Therefore, it would be advantageous to have an automated system,
with improved accuracy, for carrying out file classification
operations on the data stored in a business' computing system. In
certain preferred embodiments of the invention, such an automated
system would perform data classification on a substantial portion
of a business' stored files on an enterprise-wide, cross-platform
scope.
Just as there are many reasons to classify files, there are also
many schemes of doing so. Generally speaking, the task of data
classification is to assign electronic data to one or more
categories based on content or characteristics of the data. In some
cases, files may be grouped according to common characteristics
such as file size or file extension. In other cases, files could be
grouped with more sophisticated techniques according to subject
matter. Many other classification schemes also exist and it should
be understood that embodiments of the invention can be adapted to
use a wide variety of classification schemes.

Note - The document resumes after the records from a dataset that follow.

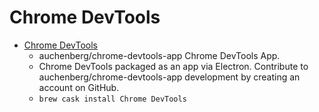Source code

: # Chrome DevTools
- [Chrome DevTools](https://github.com/auchenberg/chrome-devtools-app)
  -  auchenberg/chrome-devtools-app Chrome DevTools App.
  - Chrome DevTools packaged as an app via Electron. Contribute to auchenberg/chrome-devtools-app development by creating an account on GitHub.
  - `brew cask install Chrome DevTools`
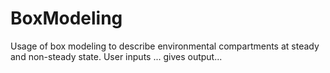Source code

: # BoxModeling
Usage of box modeling to describe environmental compartments at steady and non-steady state. User inputs ... gives output... 
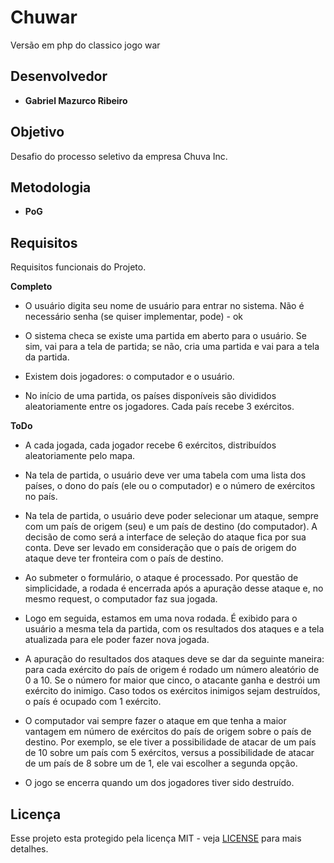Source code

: # Chuwar
Versão em php do classico jogo war

## Desenvolvedor
* **Gabriel Mazurco Ribeiro**

## Objetivo
Desafio do processo seletivo da empresa Chuva Inc.

## Metodologia
* **PoG** 

## Requisitos
Requisitos funcionais do Projeto.

**Completo**

* O usuário digita seu nome de usuário para entrar no sistema. Não é necessário senha (se quiser implementar, pode) - ok

* O sistema checa se existe uma partida em aberto para o usuário. Se sim, vai para a tela de partida; se não, cria uma partida e vai para a tela da partida.

* Existem dois jogadores: o computador e o usuário.

* No início de uma partida, os países disponíveis são divididos aleatoriamente entre os jogadores. Cada país recebe 3 exércitos.

**ToDo**

* A cada jogada, cada jogador recebe 6 exércitos, distribuídos aleatoriamente pelo mapa.

* Na tela de partida, o usuário deve ver uma tabela com uma lista dos países, o dono do país (ele ou o computador) e o número de exércitos no país.

* Na tela de partida, o usuário deve poder selecionar um ataque, sempre com um país de origem (seu) e um país de destino (do computador). A decisão de como será a interface de seleção do ataque fica por sua conta. Deve ser levado em consideração que o país de origem do ataque deve ter fronteira com o país de destino.

* Ao submeter o formulário, o ataque é processado. Por questão de simplicidade, a rodada é encerrada após a apuração desse ataque e, no mesmo request, o computador faz sua jogada.

* Logo em seguida, estamos em uma nova rodada. É exibido para o usuário a mesma tela da partida, com os resultados dos ataques e a tela atualizada para ele poder fazer nova jogada.

* A apuração do resultados dos ataques deve se dar da seguinte maneira: para cada exército do país de origem é rodado um número aleatório de 0 a 10. Se o número for maior que cinco, o atacante ganha e destrói um exército do inimigo. Caso todos os exércitos inimigos sejam destruídos, o país é ocupado com 1 exército.

* O computador vai sempre fazer o ataque em que tenha a maior vantagem em número de exércitos do país de origem sobre o país de destino. Por exemplo, se ele tiver a possibilidade de atacar de um país de 10 sobre um país com 5 exércitos, versus a possibilidade de atacar de um país de 8 sobre um de 1, ele vai escolher a segunda opção.

* O jogo se encerra quando um dos jogadores tiver sido destruído.



## Licença
Esse projeto esta protegido pela licença MIT - veja [LICENSE](LICENSE) para mais detalhes.

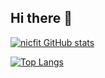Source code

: ## Hi there 👋

[![nicfit GitHub stats](https://github-readme-stats.vercel.app/api?username=nicfit)](https://github.com/anuraghazra/github-readme-stats)

[![Top Langs](https://github-readme-stats.vercel.app/api/top-langs/?username=nicfit&langs_count=10)](https://github.com/anuraghazra/github-readme-stats)

<!--
<h5 align="center">
    <img align="center" src="https://raw.githubusercontent.com/nicfit/github-stats/master/generated/overview.svg#gh-dark-mode-only" />
    <img align="center" src="https://raw.githubusercontent.com/nicfit/github-stats/master/generated/languages.svg#gh-dark-mode-only" />
    <br>
    <img align="center" src="https://raw.githubusercontent.com/nicfit/github-stats/master/generated/overview.svg#gh-light-mode-only" />
    <img align="center" src="https://raw.githubusercontent.com/nicfit/github-stats/master/generated/languages.svg#gh-light-mode-only" />
</h5>
-->

<!--
**nicfit/nicfit** is a ✨ _special_ ✨ repository because its `README.md` (this file) appears on your GitHub profile.

Here are some ideas to get you started:

- 🔭 I’m currently working on ...
- 🌱 I’m currently learning ...
- 👯 I’m looking to collaborate on ...
- 🤔 I’m looking for help with ...
- 💬 Ask me about ...
- 📫 How to reach me: ...
- 😄 Pronouns: ...
- ⚡ Fun fact: ...
-->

FIG. 1 is a schematic representation of an automated system for
performing data classification on electronic files according to one
embodiment of the invention. The file servers 120, which can
include or be coupled to electronic data storage devices, handle
I/O requests to a file system shared by a plurality of client
computers (not shown) in a business' computing system. The client
computers can be coupled to the file servers 120 via the Local Area
Network (LAN) 190, or in any other way known in the art. In this
way, the file servers 120 house a substantial portion of a
business' electronic data, which is accessible to a plurality of
client computers via the network 190.
In other embodiments, the shared data storage capacity could take a
form other than shared file servers. For example, shared storage
devices could be coupled to a plurality of client computers via a
Storage Area Network (SAN) or a Network Attached Storage (NAS)

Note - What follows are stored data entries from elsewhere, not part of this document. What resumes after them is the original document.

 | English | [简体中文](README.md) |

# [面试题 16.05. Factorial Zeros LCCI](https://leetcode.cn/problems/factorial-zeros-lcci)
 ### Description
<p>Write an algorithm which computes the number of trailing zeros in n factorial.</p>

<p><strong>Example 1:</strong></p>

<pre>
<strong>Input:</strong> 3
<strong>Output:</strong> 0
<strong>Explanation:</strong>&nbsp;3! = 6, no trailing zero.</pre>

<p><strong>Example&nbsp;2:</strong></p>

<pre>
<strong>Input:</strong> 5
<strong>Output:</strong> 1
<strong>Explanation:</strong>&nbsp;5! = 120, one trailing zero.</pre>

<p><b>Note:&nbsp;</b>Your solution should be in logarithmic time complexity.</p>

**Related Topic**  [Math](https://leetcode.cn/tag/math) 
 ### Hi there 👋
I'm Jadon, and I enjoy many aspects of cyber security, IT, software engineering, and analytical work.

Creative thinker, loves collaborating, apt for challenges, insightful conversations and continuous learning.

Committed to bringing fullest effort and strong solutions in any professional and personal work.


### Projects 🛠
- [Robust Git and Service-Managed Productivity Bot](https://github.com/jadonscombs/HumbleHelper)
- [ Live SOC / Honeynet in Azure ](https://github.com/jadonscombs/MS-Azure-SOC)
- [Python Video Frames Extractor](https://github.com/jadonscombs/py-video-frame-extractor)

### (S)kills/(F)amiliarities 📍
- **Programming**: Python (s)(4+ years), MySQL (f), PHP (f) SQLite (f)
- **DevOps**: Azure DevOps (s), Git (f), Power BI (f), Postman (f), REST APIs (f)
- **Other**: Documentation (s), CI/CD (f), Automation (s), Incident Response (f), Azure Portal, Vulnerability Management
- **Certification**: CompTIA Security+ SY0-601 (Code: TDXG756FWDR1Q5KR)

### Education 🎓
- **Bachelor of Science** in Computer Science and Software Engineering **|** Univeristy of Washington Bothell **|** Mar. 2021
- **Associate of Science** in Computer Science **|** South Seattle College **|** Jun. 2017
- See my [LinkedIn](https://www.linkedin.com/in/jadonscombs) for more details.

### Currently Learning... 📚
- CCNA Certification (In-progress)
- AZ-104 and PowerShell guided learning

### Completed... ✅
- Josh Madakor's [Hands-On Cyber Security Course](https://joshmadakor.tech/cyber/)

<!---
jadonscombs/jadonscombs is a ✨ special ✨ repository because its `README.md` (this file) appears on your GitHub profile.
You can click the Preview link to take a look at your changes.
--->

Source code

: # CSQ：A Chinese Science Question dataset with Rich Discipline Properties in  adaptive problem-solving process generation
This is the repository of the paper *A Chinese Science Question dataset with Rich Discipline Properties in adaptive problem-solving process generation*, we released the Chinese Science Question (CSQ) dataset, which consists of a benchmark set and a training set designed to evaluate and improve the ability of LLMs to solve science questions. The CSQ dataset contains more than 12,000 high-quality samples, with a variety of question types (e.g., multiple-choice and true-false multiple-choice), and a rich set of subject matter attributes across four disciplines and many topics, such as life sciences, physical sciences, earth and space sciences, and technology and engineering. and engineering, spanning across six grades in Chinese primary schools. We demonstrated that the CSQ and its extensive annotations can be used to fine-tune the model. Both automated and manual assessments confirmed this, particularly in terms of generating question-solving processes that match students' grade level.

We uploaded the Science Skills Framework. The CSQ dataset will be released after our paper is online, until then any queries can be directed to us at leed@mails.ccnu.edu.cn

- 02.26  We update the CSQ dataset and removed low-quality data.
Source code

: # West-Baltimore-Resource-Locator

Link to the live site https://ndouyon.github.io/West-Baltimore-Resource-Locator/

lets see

unit. Other shared electronic data storage configurations are also
possible.
In one embodiment, each file server 120 may include a file system
scanning agent 110. The file system scanning agents 110 can
systematically traverse data housed by a corresponding file server
120. The file system scanning agents 110 can access electronic
files and compile information about the characteristics of the
files, the content of the files, or any other attribute of interest
that could serve as the basis for categorizing the electronic
files. File system classification agents 110 can be configured to
operate with any type of filesystem.
Furthermore, while the file system scanning agents 110 are
illustrated as modules operating within the file servers 120, in
other embodiments the file system scanning agents 110 can be
separate devices coupled to file servers 120 via a network 190. In
still other embodiments, file system scanning agents 110 can be
made capable of directly accessing data storage devices shared by a
plurality of client computers over the network 190, such as via SAN
networks or NAS units. The file system scanning agents can be
implemented in any combination of hardware and software.
As file system scanning agents 110 compile information about file
characteristics, content, etc., the information can be shared with
a file indexing service 150 which can maintain databases, such as a
file attribute index 170 and a file content index 180, to store the
information. In some embodiments, the file attribute index 170 can
be combined with the file content index 180, or the two indexes can
be implemented as a number of sub-indexes. In one embodiment, the
file indexing service 150 may be a module operating on an
Intelligent File Classifier (IFC) server 130 and information can be
exchanged between the file system scanning agents 110 and the file
indexing service 150 via the network 190.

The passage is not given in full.